Transformer is a neural network architecture similar to Feed-Forward Neural Network (FFNN), Convolutional Neural Network (CNN), Recurrent Neural Network (RNN), etc. At this time, Transformer is the preferred architecture for building AI systems. Here, we explain why it performs so well, its limitations, and factors to consider when choosing a Transformer as the neural architecture. However, if you are interested in the underlying math, the seminal paper Attention is all you need is a great starting point.

Why does Transformer Perform so Well?

  • Transformers can see all past and future all at once! The alternative architectures have limited visibility (e.g., FFNN, CNN) or sequential visibility (e.g., RNN).
  • Transformers are attentive! Transformers use the Attention Mechanism, which enables them to focus on what matters at any given instance.
  • Transformer computation is extremely hardware-friendly. The underlying math is such that it can fully take advantage of the parallel processing capabilities of GPUs and modern CPUs. Therefore it is faster to train and infer using Transformer.

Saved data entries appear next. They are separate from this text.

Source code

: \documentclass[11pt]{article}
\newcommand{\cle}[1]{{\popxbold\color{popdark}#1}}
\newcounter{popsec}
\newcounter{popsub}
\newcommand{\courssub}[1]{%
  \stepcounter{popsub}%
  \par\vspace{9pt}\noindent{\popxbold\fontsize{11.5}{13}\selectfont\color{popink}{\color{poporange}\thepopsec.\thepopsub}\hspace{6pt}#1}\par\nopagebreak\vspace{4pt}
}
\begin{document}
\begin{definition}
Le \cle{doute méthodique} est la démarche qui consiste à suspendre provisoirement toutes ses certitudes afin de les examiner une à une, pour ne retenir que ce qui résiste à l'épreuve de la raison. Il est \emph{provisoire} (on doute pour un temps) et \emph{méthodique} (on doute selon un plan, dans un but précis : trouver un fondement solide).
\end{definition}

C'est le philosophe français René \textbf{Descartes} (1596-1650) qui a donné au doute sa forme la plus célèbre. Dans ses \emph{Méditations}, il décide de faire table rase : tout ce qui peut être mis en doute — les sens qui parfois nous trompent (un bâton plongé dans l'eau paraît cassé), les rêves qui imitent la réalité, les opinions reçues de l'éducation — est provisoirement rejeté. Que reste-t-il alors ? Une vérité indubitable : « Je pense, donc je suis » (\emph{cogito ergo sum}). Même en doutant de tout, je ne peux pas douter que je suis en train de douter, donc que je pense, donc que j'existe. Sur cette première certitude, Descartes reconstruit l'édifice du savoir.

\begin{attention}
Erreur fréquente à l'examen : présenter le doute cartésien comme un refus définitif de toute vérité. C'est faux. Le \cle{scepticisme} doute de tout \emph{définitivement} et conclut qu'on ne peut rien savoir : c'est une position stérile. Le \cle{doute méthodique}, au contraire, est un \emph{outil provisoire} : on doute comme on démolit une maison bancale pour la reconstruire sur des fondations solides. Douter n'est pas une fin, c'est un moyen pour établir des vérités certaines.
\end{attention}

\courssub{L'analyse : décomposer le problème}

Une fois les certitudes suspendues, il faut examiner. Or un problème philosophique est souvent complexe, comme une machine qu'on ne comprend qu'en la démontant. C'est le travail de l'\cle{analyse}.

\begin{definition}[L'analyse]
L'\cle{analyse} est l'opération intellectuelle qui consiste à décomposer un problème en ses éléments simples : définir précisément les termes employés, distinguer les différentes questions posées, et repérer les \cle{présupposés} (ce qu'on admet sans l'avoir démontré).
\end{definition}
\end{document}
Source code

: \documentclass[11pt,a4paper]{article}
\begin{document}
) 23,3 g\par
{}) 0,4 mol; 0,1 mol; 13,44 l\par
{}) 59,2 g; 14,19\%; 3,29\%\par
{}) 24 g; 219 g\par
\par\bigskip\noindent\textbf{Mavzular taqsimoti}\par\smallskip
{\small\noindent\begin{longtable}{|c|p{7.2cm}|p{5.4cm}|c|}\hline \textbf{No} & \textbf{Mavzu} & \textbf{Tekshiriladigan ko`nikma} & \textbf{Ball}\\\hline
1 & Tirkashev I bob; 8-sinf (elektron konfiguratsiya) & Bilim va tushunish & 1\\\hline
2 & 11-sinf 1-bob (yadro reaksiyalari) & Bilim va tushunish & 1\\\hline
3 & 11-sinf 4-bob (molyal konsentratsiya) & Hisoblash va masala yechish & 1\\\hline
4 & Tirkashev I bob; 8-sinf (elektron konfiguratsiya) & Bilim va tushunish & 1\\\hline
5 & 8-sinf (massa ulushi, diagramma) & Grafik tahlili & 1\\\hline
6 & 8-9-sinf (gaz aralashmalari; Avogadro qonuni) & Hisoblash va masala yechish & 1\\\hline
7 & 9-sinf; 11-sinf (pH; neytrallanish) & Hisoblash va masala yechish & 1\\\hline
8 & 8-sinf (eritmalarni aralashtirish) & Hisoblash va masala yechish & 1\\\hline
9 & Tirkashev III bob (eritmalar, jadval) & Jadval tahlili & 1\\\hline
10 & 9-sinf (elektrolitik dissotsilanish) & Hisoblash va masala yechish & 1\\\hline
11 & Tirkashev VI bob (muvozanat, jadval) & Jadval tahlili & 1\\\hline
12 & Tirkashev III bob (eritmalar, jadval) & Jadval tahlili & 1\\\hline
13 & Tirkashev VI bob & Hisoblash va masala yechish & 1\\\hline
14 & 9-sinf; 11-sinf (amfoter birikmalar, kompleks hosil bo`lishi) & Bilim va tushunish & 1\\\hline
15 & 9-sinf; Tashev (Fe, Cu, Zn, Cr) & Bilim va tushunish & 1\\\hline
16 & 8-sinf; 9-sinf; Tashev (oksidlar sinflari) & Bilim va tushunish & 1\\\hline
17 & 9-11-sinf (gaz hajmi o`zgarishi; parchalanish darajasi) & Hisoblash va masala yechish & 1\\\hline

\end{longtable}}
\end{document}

What are the Drawbacks of Transformers?

  • Transformer sees past and future all at once. But its runtime complexity grows quadratic as a function of the input length. For example, if processing a 1-second file with a Transformer model takes 1 second, processing a 10-second file takes 100 seconds.
  • Transformer doesn’t have a concept of order in time but can see all the past and future! There are workarounds.
  • Transformer architecture is not suitable for streaming real-time applications.

Transformer for a New Project

One should consider Transformer as a candidate architecture for a new project. Transformers have reached (passed) state-of-the-art in NLP, computer vision, and speech applications. Additionally, extensive software support exists for implementing, training, and deploying Transformers.

Transformer for an Existing Product

It depends on how well the baseline (existing model) is performing. Remember that beating a well-trained and tuned model can be a massive undertaking. Additionally, some of the requirements for the product (e.g., latency, memory usage, etc.) can be a showstopper for bringing Transformer onboard.